▶ _TASK INSTRUCTIONS_: Please transcribe the data that follows without the pictures, keeping every word the same.

▶ _DATASET CONTENT_:
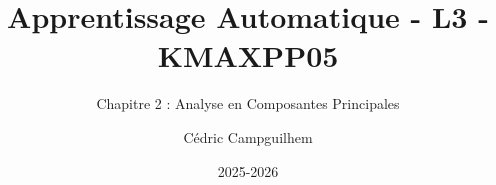\documentclass[10pt]{beamer}  %
\title{Apprentissage Automatique - L3 - KMAXPP05}
\subtitle{Chapitre 2 : Analyse en Composantes Principales}
\author{Cédric Campguilhem}
\institute[]{
	Airbus Operations \\
	\href{mailto:cedric.campguilhem@airbus.com}{\texttt{cedric.campguilhem@airbus.com}}
}
\date{2025-2026}
\begin{document}
	
	\begin{frame}
		\titlepage
	\end{frame}
	
	
	
	
	
	
	
	
\end{document}
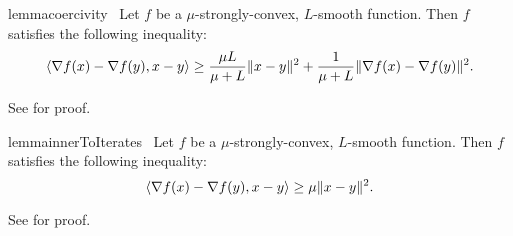 \begin{restatable}{lemma}{coercivity}~\label{lemma:coercivity}
    Let \( f \) be a \( \mu  \)-strongly-convex, \( L  \)-smooth function. 
    Then \( f \) satisfies the following inequality:
    \[ \left\langle\nabla f(x) - \nabla f(y), x - y\right\rangle \geq \frac{\mu L}{\mu + L}\|x - y\|^2 + \frac{1}{\mu + L} \|\nabla f(x) - \nabla f(y)\|^2.  \] 
\end{restatable}
\noindent See \citet[Lemma 3.11]{bubeck2015convex} for proof.

\begin{restatable}{lemma}{innerToIterates}~\label{lemma:inner-to-iterates}
    Let \( f \) be a \( \mu  \)-strongly-convex, \( L  \)-smooth function. 
    Then \( f \) satisfies the following inequality:
    \[ \left\langle\nabla f(x) - \nabla f(y), x - y\right\rangle \geq \mu\|x - y\|^2. \]
\end{restatable}
\noindent See \citet[Theorem 2.1.9]{nesterov2004lectures} for proof.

▶ _WORKED SOLUTION_:
\documentclass[10pt]{beamer}  %
\title{Apprentissage Automatique - L3 - KMAXPP05}
\subtitle{Chapitre 2 : Analyse en Composantes Principales}
\author{Cédric Campguilhem}
\institute[]{
	Airbus Operations \\
	\href{mailto:cedric.campguilhem@airbus.com}{\texttt{cedric.campguilhem@airbus.com}}
}
\date{2025-2026}
\begin{document}
	
	\begin{frame}
		\titlepage
	\end{frame}
	
	
	
	
	
	
	
	
\end{document}
 \begin{restatable}{lemma}{coercivity}~\label{lemma:coercivity}
    Let \( f \) be a \( \mu  \)-strongly-convex, \( L  \)-smooth function. 
    Then \( f \) satisfies the following inequality:
    \[ \left\langle\nabla f(x) - \nabla f(y), x - y\right\rangle \geq \frac{\mu L}{\mu + L}\|x - y\|^2 + \frac{1}{\mu + L} \|\nabla f(x) - \nabla f(y)\|^2.  \] 
\end{restatable}
\noindent See \citet[Lemma 3.11]{bubeck2015convex} for proof.

\begin{restatable}{lemma}{innerToIterates}~\label{lemma:inner-to-iterates}
    Let \( f \) be a \( \mu  \)-strongly-convex, \( L  \)-smooth function. 
    Then \( f \) satisfies the following inequality:
    \[ \left\langle\nabla f(x) - \nabla f(y), x - y\right\rangle \geq \mu\|x - y\|^2. \]
\end{restatable}
\noindent See \citet[Theorem 2.1.9]{nesterov2004lectures} for proof.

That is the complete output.